Directions for this task
Pull out all lines from the listing below in which the word "File" appears.
(Extracted material Opens)
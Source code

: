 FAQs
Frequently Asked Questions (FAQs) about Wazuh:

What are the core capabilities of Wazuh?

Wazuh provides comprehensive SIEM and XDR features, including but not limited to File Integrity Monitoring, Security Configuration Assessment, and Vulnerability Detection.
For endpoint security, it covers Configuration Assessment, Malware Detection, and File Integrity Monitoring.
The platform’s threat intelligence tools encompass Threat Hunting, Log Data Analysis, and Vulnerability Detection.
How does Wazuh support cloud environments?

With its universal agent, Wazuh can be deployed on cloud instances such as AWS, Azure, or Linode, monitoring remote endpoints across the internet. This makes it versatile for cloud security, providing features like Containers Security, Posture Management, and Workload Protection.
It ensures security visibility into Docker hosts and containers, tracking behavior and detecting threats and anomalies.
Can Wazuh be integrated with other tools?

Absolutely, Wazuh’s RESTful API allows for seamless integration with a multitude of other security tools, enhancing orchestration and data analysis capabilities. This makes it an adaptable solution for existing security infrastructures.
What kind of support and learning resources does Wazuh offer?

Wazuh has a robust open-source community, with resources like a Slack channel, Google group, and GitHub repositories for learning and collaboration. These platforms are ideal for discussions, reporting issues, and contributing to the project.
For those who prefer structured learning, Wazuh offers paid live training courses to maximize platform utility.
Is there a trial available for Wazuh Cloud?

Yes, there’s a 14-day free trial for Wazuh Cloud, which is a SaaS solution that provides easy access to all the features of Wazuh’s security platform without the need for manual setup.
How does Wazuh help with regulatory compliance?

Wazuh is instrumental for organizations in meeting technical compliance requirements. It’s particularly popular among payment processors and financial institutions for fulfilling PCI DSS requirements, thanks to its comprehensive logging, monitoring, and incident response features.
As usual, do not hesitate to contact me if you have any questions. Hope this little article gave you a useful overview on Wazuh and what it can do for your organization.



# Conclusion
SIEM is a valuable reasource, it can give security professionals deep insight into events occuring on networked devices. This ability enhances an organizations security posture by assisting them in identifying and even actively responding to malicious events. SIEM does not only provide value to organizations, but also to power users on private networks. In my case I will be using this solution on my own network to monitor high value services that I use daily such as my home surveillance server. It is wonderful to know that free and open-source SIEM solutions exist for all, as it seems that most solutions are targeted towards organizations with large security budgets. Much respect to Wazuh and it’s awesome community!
(Extracted material Closes)
Result of this task
Wazuh provides comprehensive SIEM and XDR features, including but not limited to File Integrity Monitoring, Security Configuration Assessment, and Vulnerability Detection.
For endpoint security, it covers Configuration Assessment, Malware Detection, and File Integrity Monitoring.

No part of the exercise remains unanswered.